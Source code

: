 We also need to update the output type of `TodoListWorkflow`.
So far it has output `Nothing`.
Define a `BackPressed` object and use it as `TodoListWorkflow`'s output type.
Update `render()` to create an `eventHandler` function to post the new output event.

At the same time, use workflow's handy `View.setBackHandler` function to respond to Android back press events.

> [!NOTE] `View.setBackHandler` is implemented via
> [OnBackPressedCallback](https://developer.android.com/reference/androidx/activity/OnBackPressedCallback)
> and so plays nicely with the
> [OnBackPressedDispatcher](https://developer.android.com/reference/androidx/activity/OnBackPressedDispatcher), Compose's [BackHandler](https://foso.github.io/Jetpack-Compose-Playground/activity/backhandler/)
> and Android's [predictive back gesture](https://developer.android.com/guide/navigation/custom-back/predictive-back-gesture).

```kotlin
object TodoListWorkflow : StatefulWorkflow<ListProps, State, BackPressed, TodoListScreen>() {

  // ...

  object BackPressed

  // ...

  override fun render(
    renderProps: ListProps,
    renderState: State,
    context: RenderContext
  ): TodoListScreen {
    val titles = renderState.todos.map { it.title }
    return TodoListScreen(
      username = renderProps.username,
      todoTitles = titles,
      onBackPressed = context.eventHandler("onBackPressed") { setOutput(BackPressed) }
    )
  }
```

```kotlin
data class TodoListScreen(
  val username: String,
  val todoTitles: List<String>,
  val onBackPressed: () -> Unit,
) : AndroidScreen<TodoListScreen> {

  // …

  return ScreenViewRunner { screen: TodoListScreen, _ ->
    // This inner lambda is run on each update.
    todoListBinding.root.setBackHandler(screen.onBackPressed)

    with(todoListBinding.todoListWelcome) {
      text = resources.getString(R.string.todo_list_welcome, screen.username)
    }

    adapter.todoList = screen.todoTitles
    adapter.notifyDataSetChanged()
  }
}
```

---

### WORK INSTRUCTION
Spot every line in the entries that includes the word "return", and copy each one out.

### FINISHED EXERCISE
    return TodoListScreen(
  return ScreenViewRunner { screen: TodoListScreen, _ ->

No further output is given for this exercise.